Tennessee Gov. Bill Lee is no fan of public schools as he makes clear time and again. Whether it is advancing voucher schemes, creating charter school slush funds, or refusing to invest in our underfunded public schools, Lee is working tirelessly to undermine public education in our state.
Now, Lee is seeking to reward charter schools in Memphis and trap more schools in the failed Achievement School District.
Chalkbeat has more:
When Tennessee started taking over low-performing schools and matching most with charter operators in 2012, the plan was to return the schools to their home districts when they improved in an estimated five years.
Now Gov. Bill Lee is proposing other options for schools that have remained in the state’s turnaround program for nearly 10 years — most notably to let some of the higher-performing ones move from one state-run district to another.
Under legislation introduced this week, Lee proposed letting some charter schools bypass their original district when leaving Tennessee’s Achievement School District, also known as the ASD. Instead, they could apply to move directly to the state’s new charter school commission, which the governor helped to create.
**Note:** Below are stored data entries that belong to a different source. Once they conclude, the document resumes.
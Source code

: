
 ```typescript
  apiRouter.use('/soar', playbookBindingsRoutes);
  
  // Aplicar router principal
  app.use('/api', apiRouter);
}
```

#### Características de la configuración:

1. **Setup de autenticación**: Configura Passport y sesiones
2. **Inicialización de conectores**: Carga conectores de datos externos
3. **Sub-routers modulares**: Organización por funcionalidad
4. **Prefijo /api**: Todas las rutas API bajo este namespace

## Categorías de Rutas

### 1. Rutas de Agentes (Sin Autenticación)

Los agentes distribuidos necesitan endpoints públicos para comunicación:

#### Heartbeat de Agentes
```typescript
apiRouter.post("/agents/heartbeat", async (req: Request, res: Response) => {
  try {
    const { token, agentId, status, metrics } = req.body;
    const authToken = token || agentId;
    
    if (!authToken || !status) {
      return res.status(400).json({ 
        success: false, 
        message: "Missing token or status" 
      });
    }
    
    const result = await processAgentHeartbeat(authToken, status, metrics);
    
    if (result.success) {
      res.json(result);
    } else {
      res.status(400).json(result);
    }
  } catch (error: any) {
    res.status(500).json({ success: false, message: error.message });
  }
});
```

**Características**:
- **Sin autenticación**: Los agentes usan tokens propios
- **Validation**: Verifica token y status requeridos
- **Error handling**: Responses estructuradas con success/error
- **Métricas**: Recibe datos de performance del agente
It’s not like we couldn’t see this coming. In fact, warnings about Lee’s aggressive stance about privatization came early. In 2018, I noted:
Even though as early as 2016, Bill Lee was extolling the virtues of school voucher schemes and even though he’s a long-time supporter of Betsy DeVos’s pro-voucher Tennessee Federation for Children and even though he has appointed not one, but two voucher vultures to high level posts in his Administration, it is somehow treated as “news” that Bill Lee plans to move forward with a voucher scheme agenda in 2019.
In addition to the failure of the ASD to do, well, anything there’s also ample evidence of the failure of charter schools. Never mind the facts, though, Lee is committed to privatizing at all costs.
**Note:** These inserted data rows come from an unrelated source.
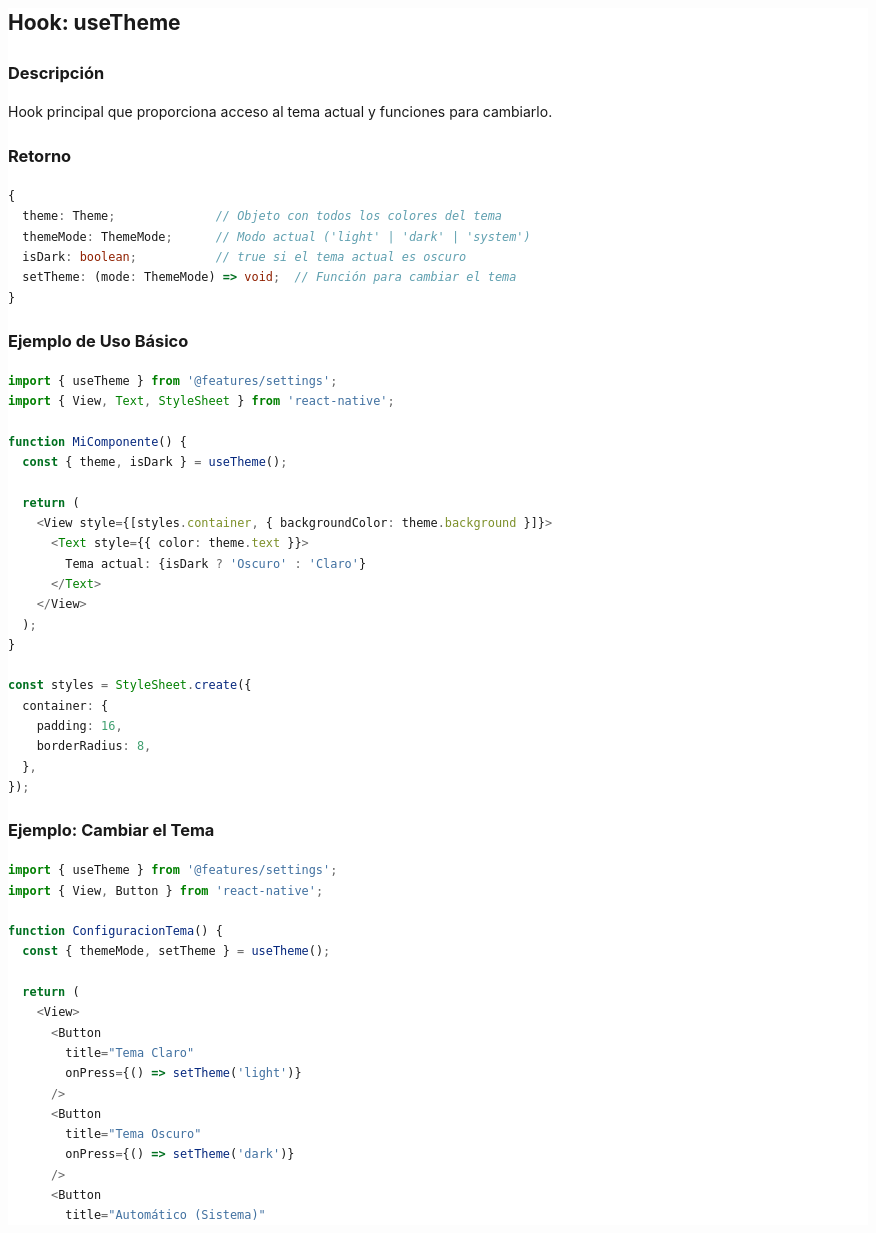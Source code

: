## Hook: useTheme

### Descripción

Hook principal que proporciona acceso al tema actual y funciones para cambiarlo.

### Retorno

```typescript
{
  theme: Theme;              // Objeto con todos los colores del tema
  themeMode: ThemeMode;      // Modo actual ('light' | 'dark' | 'system')
  isDark: boolean;           // true si el tema actual es oscuro
  setTheme: (mode: ThemeMode) => void;  // Función para cambiar el tema
}
```

### Ejemplo de Uso Básico

```typescript
import { useTheme } from '@features/settings';
import { View, Text, StyleSheet } from 'react-native';

function MiComponente() {
  const { theme, isDark } = useTheme();

  return (
    <View style={[styles.container, { backgroundColor: theme.background }]}>
      <Text style={{ color: theme.text }}>
        Tema actual: {isDark ? 'Oscuro' : 'Claro'}
      </Text>
    </View>
  );
}

const styles = StyleSheet.create({
  container: {
    padding: 16,
    borderRadius: 8,
  },
});
```

### Ejemplo: Cambiar el Tema

```typescript
import { useTheme } from '@features/settings';
import { View, Button } from 'react-native';

function ConfiguracionTema() {
  const { themeMode, setTheme } = useTheme();

  return (
    <View>
      <Button
        title="Tema Claro"
        onPress={() => setTheme('light')}
      />
      <Button
        title="Tema Oscuro"
        onPress={() => setTheme('dark')}
      />
      <Button
        title="Automático (Sistema)"
```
In 2019, I noted that charter schools in Tennessee and elsewhere are the “God That Failed” – taking money while yielding little in the way of results. Then, I suggested that in spite of all the evidence, Tennessee would continue down this path:
In other words, poverty matters. And, making the investments to combat it matters, too.
In other words, money matters. Districts with concentrated poverty face two challenges: Students with significant economic needs AND the inability of the district to generate the revenue necessary to adequately invest in schools.
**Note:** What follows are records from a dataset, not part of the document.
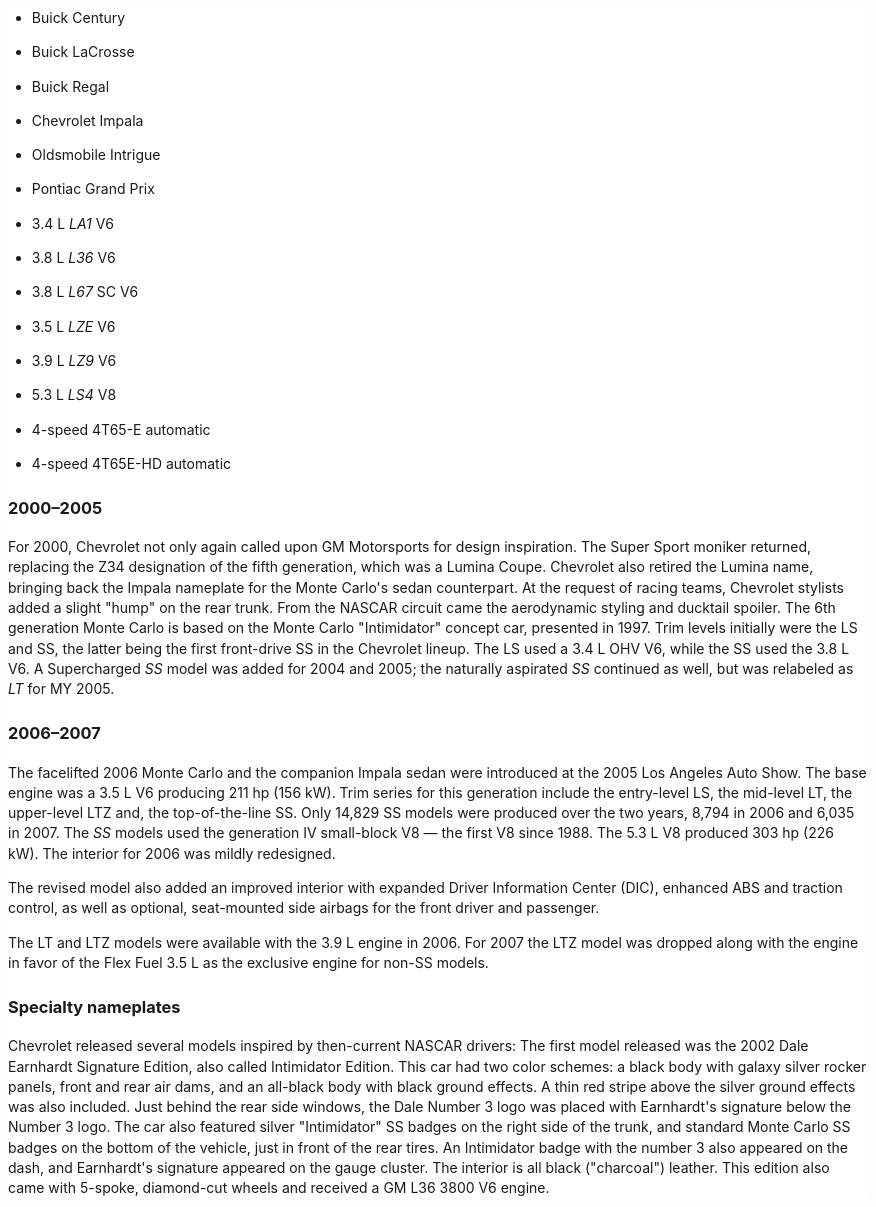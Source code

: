 * Buick Century
* Buick LaCrosse
* Buick Regal
* Chevrolet Impala
* Oldsmobile Intrigue
* Pontiac Grand Prix

* 3\.4 L *LA1* V6
* 3\.8 L *L36* V6
* 3\.8 L *L67* SC V6
* 3\.5 L *LZE* V6
* 3\.9 L *LZ9* V6
* 5\.3 L *LS4* V8

* 4-speed 4T65-E automatic
* 4-speed 4T65E-HD automatic

### 2000–2005

For 2000, Chevrolet not only again called upon GM Motorsports for design inspiration. The Super Sport moniker returned, replacing the Z34 designation of the fifth generation, which was a Lumina Coupe. Chevrolet also retired the Lumina name, bringing back the Impala nameplate for the Monte Carlo's sedan counterpart. At the request of racing teams, Chevrolet stylists added a slight "hump" on the rear trunk. From the NASCAR circuit came the aerodynamic styling and ducktail spoiler. The 6th generation Monte Carlo is based on the Monte Carlo "Intimidator" concept car, presented in 1997\. Trim levels initially were the LS and SS, the latter being the first front-drive SS in the Chevrolet lineup. The LS used a 3\.4 L OHV V6, while the SS used the 3\.8 L V6\. A Supercharged *SS* model was added for 2004 and 2005; the naturally aspirated *SS* continued as well, but was relabeled as *LT* for MY 2005\.

### 2006–2007

The facelifted 2006 Monte Carlo and the companion Impala sedan were introduced at the 2005 Los Angeles Auto Show. The base engine was a 3\.5 L V6 producing 211 hp (156 kW). Trim series for this generation include the entry-level LS, the mid-level LT, the upper-level LTZ and, the top-of-the-line SS. Only 14,829 SS models were produced over the two years, 8,794 in 2006 and 6,035 in 2007\. The *SS* models used the generation IV small-block V8 — the first V8 since 1988\. The 5\.3 L V8 produced 303 hp (226 kW). The interior for 2006 was mildly redesigned.

The revised model also added an improved interior with expanded Driver Information Center (DIC), enhanced ABS and traction control, as well as optional, seat-mounted side airbags for the front driver and passenger.

The LT and LTZ models were available with the 3\.9 L engine in 2006\. For 2007 the LTZ model was dropped along with the engine in favor of the Flex Fuel 3\.5 L as the exclusive engine for non-SS models.

### Specialty nameplates

Chevrolet released several models inspired by then-current NASCAR drivers:
The first model released was the 2002 Dale Earnhardt Signature Edition, also called Intimidator Edition. This car had two color schemes: a black body with galaxy silver rocker panels, front and rear air dams, and an all-black body with black ground effects. A thin red stripe above the silver ground effects was also included. Just behind the rear side windows, the Dale Number 3 logo was placed with Earnhardt's signature below the Number 3 logo. The car also featured silver "Intimidator" SS badges on the right side of the trunk, and standard Monte Carlo SS badges on the bottom of the vehicle, just in front of the rear tires. An Intimidator badge with the number 3 also appeared on the dash, and Earnhardt's signature appeared on the gauge cluster. The interior is all black ("charcoal") leather. This edition also came with 5-spoke, diamond-cut wheels and received a GM L36 3800 V6 engine.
But, by all means, let’s continue to worship at the feet of the Charter God hoping that our faith in “free markets” will be enough to move the needle for the kids who most need the opportunities provided by public education.
Plus, there was this great video demonstrating what must be the typical conversation around the Lee Administration’s privatization war room:
Remember when education advocates warned that Lee’s charter commission would grow, expand, and take over more schools and we were told that we were just being silly? Well, here’s how that seems to be turning out:
If the ASD bill passes, the commission’s role will expand, and its portfolio of charter schools is likely to grow. (The entity currently oversees three schools in Nashville and one in Memphis.) For now, the commission’s authority is limited as an appellate authorizer of charter organizations deemed to be high quality but rejected by local school boards.
What’s also interesting is the propensity of Tennessee policymakers to do a lot of talking that results in little action that helps students:
Tennessee leaders have been talking for years about how to exit ASD schools that haven’t met early improvement goals acknowledged now as too lofty. But because the transition involves everything from people and property to finances and governance, the state has found it almost as hard to transition schools out of the ASD as it was to take them over.
It’s as if there is no one leading anything other than the charge privatize public schools at all costs. ASD running into problems? Here’s an idea: Let’s let it continue to plague poor communities with little regard to actual results.
Will Gov. Lee creates confusion by attacking Confucius, our schools have real needs. Needs he seems content to ignore. This is not an accident, it’s an intentional act designed to decimate public schools. At this point, with a state experiencing a huge surplus (likely over $2 billion this year alone), refusing to fund public schools is a policy choice. It’s a choice that keeps being made over and over again. Sadly, it’s a choice that is made while some so-called public school supporters stand by and also indicate support for Lee.